“Tufts has no weenie game,” stated an irate Jonathan at last night’s dinner. He wore a UNC Football shirt, which is how we got onto the subject in the first place. I asked him about why he likes UNC football right as Jif, another friend, joined us. And, boy, did I ask a loaded question.
It turns out that if you take one Tufts nerd who knows just north of nothing about weenie culture (me) and plop him in Dewick with two other Tufts nerds who are enamored by the art of The Game (Jonathan and Jif), you learn that some students are upset at the absence of weenies on campus.
Alright, now, get your mind out of the gutter and get it focused more on gutter balls. I’m talking about the weenies and accompanying junk food you get at sporting events.

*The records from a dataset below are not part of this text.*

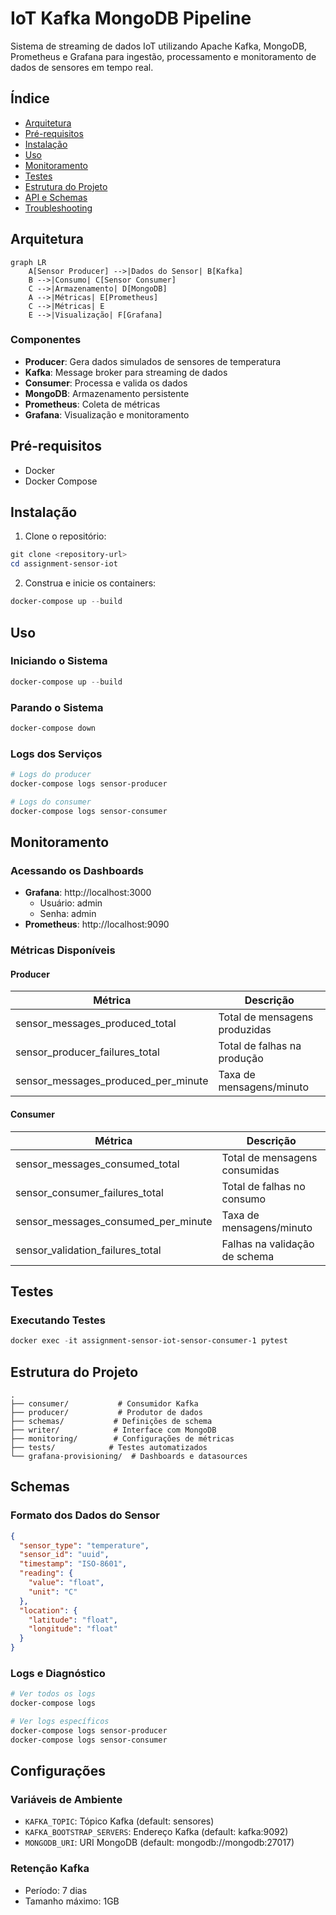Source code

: # IoT Kafka MongoDB Pipeline

Sistema de streaming de dados IoT utilizando Apache Kafka, MongoDB, Prometheus e Grafana para ingestão, processamento e monitoramento de dados de sensores em tempo real.

## Índice
- [Arquitetura](#arquitetura)
- [Pré-requisitos](#pré-requisitos)
- [Instalação](#instalação)
- [Uso](#uso)
- [Monitoramento](#monitoramento)
- [Testes](#testes)
- [Estrutura do Projeto](#estrutura-do-projeto)
- [API e Schemas](#api-e-schemas)
- [Troubleshooting](#troubleshooting)

## Arquitetura

```mermaid
graph LR
    A[Sensor Producer] -->|Dados do Sensor| B[Kafka]
    B -->|Consumo| C[Sensor Consumer]
    C -->|Armazenamento| D[MongoDB]
    A -->|Métricas| E[Prometheus]
    C -->|Métricas| E
    E -->|Visualização| F[Grafana]
```

### Componentes
- **Producer**: Gera dados simulados de sensores de temperatura
- **Kafka**: Message broker para streaming de dados
- **Consumer**: Processa e valida os dados
- **MongoDB**: Armazenamento persistente
- **Prometheus**: Coleta de métricas
- **Grafana**: Visualização e monitoramento

## Pré-requisitos
- Docker
- Docker Compose

## Instalação

1. Clone o repositório:
```powershell
git clone <repository-url>
cd assignment-sensor-iot
```

2. Construa e inicie os containers:
```powershell
docker-compose up --build
```

## Uso

### Iniciando o Sistema
```powershell
docker-compose up --build
```

### Parando o Sistema
```powershell
docker-compose down
```

### Logs dos Serviços
```powershell
# Logs do producer
docker-compose logs sensor-producer

# Logs do consumer
docker-compose logs sensor-consumer
```

## Monitoramento

### Acessando os Dashboards
- **Grafana**: http://localhost:3000
  - Usuário: admin
  - Senha: admin
- **Prometheus**: http://localhost:9090

### Métricas Disponíveis

#### Producer
| Métrica | Descrição |
|---------|-----------|
| sensor_messages_produced_total | Total de mensagens produzidas |
| sensor_producer_failures_total | Total de falhas na produção |
| sensor_messages_produced_per_minute | Taxa de mensagens/minuto |

#### Consumer
| Métrica | Descrição |
|---------|-----------|
| sensor_messages_consumed_total | Total de mensagens consumidas |
| sensor_consumer_failures_total | Total de falhas no consumo |
| sensor_messages_consumed_per_minute | Taxa de mensagens/minuto |
| sensor_validation_failures_total | Falhas na validação de schema |

## Testes

### Executando Testes
```powershell
docker exec -it assignment-sensor-iot-sensor-consumer-1 pytest
```

## Estrutura do Projeto
```
.
├── consumer/           # Consumidor Kafka
├── producer/           # Produtor de dados
├── schemas/           # Definições de schema
├── writer/            # Interface com MongoDB
├── monitoring/        # Configurações de métricas
├── tests/            # Testes automatizados
└── grafana-provisioning/  # Dashboards e datasources
```

## Schemas

### Formato dos Dados do Sensor
```json
{
  "sensor_type": "temperature",
  "sensor_id": "uuid",
  "timestamp": "ISO-8601",
  "reading": {
    "value": "float",
    "unit": "C"
  },
  "location": {
    "latitude": "float",
    "longitude": "float"
  }
}
```

### Logs e Diagnóstico
```powershell
# Ver todos os logs
docker-compose logs

# Ver logs específicos
docker-compose logs sensor-producer
docker-compose logs sensor-consumer
```

## Configurações

### Variáveis de Ambiente
- `KAFKA_TOPIC`: Tópico Kafka (default: sensores)
- `KAFKA_BOOTSTRAP_SERVERS`: Endereço Kafka (default: kafka:9092)
- `MONGODB_URI`: URI MongoDB (default: mongodb://mongodb:27017)

### Retenção Kafka
- Período: 7 dias
- Tamanho máximo: 1GB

The conversation quickly turned to their dissatisfaction of sports culture on campus. I, anything but a sports enthusiast, picked their brain on this for a bit.
I told them I was actually attracted to Tufts in part because its students downplay sports culture compared to other schools I’d been considering. I expected to get some response along the lines of “oh, c’mon, you have no school spirit” but was instead enlightened by how collegiate sports is more than just about school pride.

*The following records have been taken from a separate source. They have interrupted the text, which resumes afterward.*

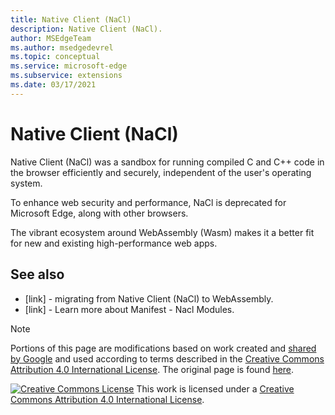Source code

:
 ```yaml
---
title: Native Client (NaCl)
description: Native Client (NaCl).
author: MSEdgeTeam
ms.author: msedgedevrel
ms.topic: conceptual
ms.service: microsoft-edge
ms.subservice: extensions
ms.date: 03/17/2021
---
```

<!-- Copyright A. W. Fuchs

Licensed under the Apache License, Version 2.0 (the "License");
you may not use this file except in compliance with the License.
You may obtain a copy of the License at

    https://www.apache.org/licenses/LICENSE-2.0

Unless required by applicable law or agreed to in writing, software
distributed under the License is distributed on an "AS IS" BASIS,
WITHOUT WARRANTIES OR CONDITIONS OF ANY KIND, either express or implied.
See the License for the specific language governing permissions and
limitations under the License.  -->
# Native Client (NaCl)

Native Client (NaCl) was a sandbox for running compiled C and C++ code in the browser efficiently and securely, independent of the user's operating system.

To enhance web security and performance, NaCl is deprecated for Microsoft Edge, along with other browsers.   

<!-- todo: hard or soft deprection?  ie, will it still work, but discouraged?  or won't work now?  dates? -->

The vibrant ecosystem around WebAssembly (Wasm) makes it a better fit for new and existing high-performance web apps. 


<!-- ---------------------------------------------------------------------- -->
## See also

* [link] - migrating from Native Client (NaCl) to WebAssembly.
* [link] - Learn more about Manifest - Nacl Modules.


<!-- ---------------------------------------------------------------------- -->
> [!NOTE]
> Portions of this page are modifications based on work created and [shared by Google](https://developers.google.com/terms/site-policies) and used according to terms described in the [Creative Commons Attribution 4.0 International License](https://creativecommons.org/licenses/by/4.0).
> The original page is found [here](https://developer.chrome.com/docs/extensions/develop/concepts/match-patterns).<!-- todo: where is orig upstream chrome docs page? -->

<!-- the original page for MV2 is now found [here](https://developer.chrome.com/docs/extensions/mv2/match-patterns) -->

[![Creative Commons License](../../media/cc-logo/88x31.png)](https://creativecommons.org/licenses/by/4.0)
This work is licensed under a [Creative Commons Attribution 4.0 International License](https://creativecommons.org/licenses/by/4.0).
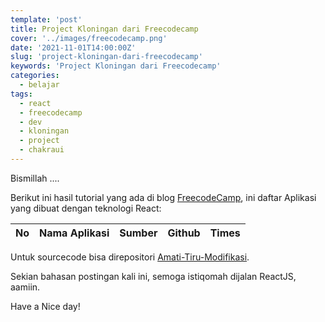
 ```yaml
---
template: 'post'
title: Project Kloningan dari Freecodecamp
cover: '../images/freecodecamp.png'
date: '2021-11-01T14:00:00Z'
slug: 'project-kloningan-dari-freecodecamp'
keywords: 'Project Kloningan dari Freecodecamp'
categories:
  - belajar
tags:
  - react
  - freecodecamp
  - dev
  - kloningan
  - project
  - chakraui
---
```


Bismillah ....

Berikut ini hasil tutorial yang ada di blog [FreecodeCamp](https://www.freecodecamp.org/), ini daftar Aplikasi yang dibuat dengan teknologi React:

| No  | Nama Aplikasi | Sumber | Github | Times |
| :-: | :-----------: | :----: | :----: | :---: |

Untuk sourcecode bisa direpositori [Amati-Tiru-Modifikasi](https://github.com/amati-tiru-modifikasi).

Sekian bahasan postingan kali ini, semoga istiqomah dijalan ReactJS, aamiin.

Have a Nice day!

I’d asked them their thoughts on my go-to saying: “Go Sports!” In a very Tuftsian way, they agreed no one can say anything about my ambivalence to sports if that’s how I feel.
But they qualified that by noting how very few people regularly attend sporting events to cheer on our fellow ‘Bos.

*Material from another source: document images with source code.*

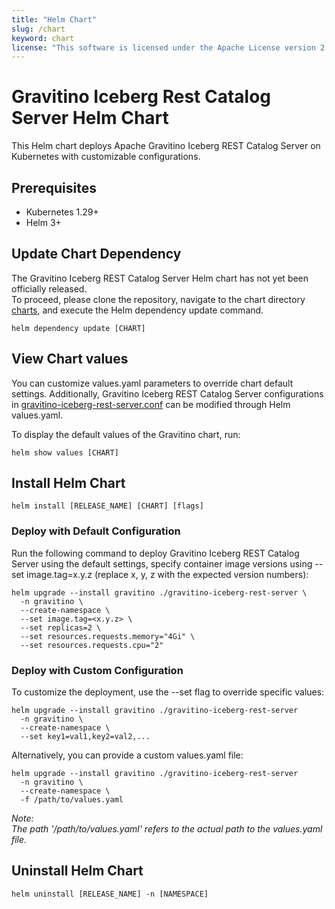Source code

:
 ```yaml
---
title: "Helm Chart"
slug: /chart
keyword: chart
license: "This software is licensed under the Apache License version 2."
---
```


# Gravitino Iceberg Rest Catalog Server Helm Chart

This Helm chart deploys Apache Gravitino Iceberg REST Catalog Server on Kubernetes with customizable configurations.

## Prerequisites

- Kubernetes 1.29+
- Helm 3+

## Update Chart Dependency

The Gravitino Iceberg REST Catalog Server Helm chart has not yet been officially released.   
To proceed, please clone the repository, navigate to the chart directory [charts](../dev/charts), and execute the Helm dependency update command.

```console
helm dependency update [CHART]
```

## View Chart values

You can customize values.yaml parameters to override chart default settings. Additionally, Gravitino Iceberg REST Catalog Server configurations in [gravitino-iceberg-rest-server.conf](../dev/charts/gravitino-iceberg-rest-server/resources/gravitino-iceberg-rest-server.conf) can be modified through Helm values.yaml.

To display the default values of the Gravitino chart, run:

```console
helm show values [CHART]
```

## Install Helm Chart

```console
helm install [RELEASE_NAME] [CHART] [flags]
```

### Deploy with Default Configuration

Run the following command to deploy Gravitino Iceberg REST Catalog Server using the default settings, specify container image versions using --set image.tag=x.y.z (replace x, y, z with the expected version numbers):

```console
helm upgrade --install gravitino ./gravitino-iceberg-rest-server \
  -n gravitino \
  --create-namespace \
  --set image.tag=<x.y.z> \
  --set replicas=2 \
  --set resources.requests.memory="4Gi" \
  --set resources.requests.cpu="2"
```

### Deploy with Custom Configuration

To customize the deployment, use the --set flag to override specific values:

```console
helm upgrade --install gravitino ./gravitino-iceberg-rest-server 
  -n gravitino \
  --create-namespace \
  --set key1=val1,key2=val2,...
```
Alternatively, you can provide a custom values.yaml file:

```console
helm upgrade --install gravitino ./gravitino-iceberg-rest-server 
  -n gravitino \
  --create-namespace \
  -f /path/to/values.yaml
```
_Note: \
The path '/path/to/values.yaml' refers to the actual path to the values.yaml file._

## Uninstall Helm Chart

```console
helm uninstall [RELEASE_NAME] -n [NAMESPACE]
```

I asked them what we, as a student body, could do to ameliorate this.
Jif stressed that students would be more inclined to go to games if they knew someone competing in them. To him, a weakened sports culture isn’t a by-product of our D3 status. Rather, the lack of interest to attend the meets themselves, combined with no strongly identifiable rival school, create a lack of investment to sports.
Jonathan took a slightly different approach: there is more to a successful game than just winning. In other words, while winning the game is important, the game itself provides a way by which spectators can create and foster friendships.
It’s not a matter of having an affinity to or dislike of sports; it’s about the social and fraternal nature of the event. He also suggested that Tufts provide transportation to away games. I learned that only half of men’s football games are held on campus. If we had greater facility of transport to away games, coupled with increased enthusiasm, we’d have what he calls “four more homecomings.”
They also suggested tailgating, which they both affectionately described as “a pool party without the pool.” In their eyes, tailgating is an easy solution: all you need are some weenies for a grillin’, and you’re set.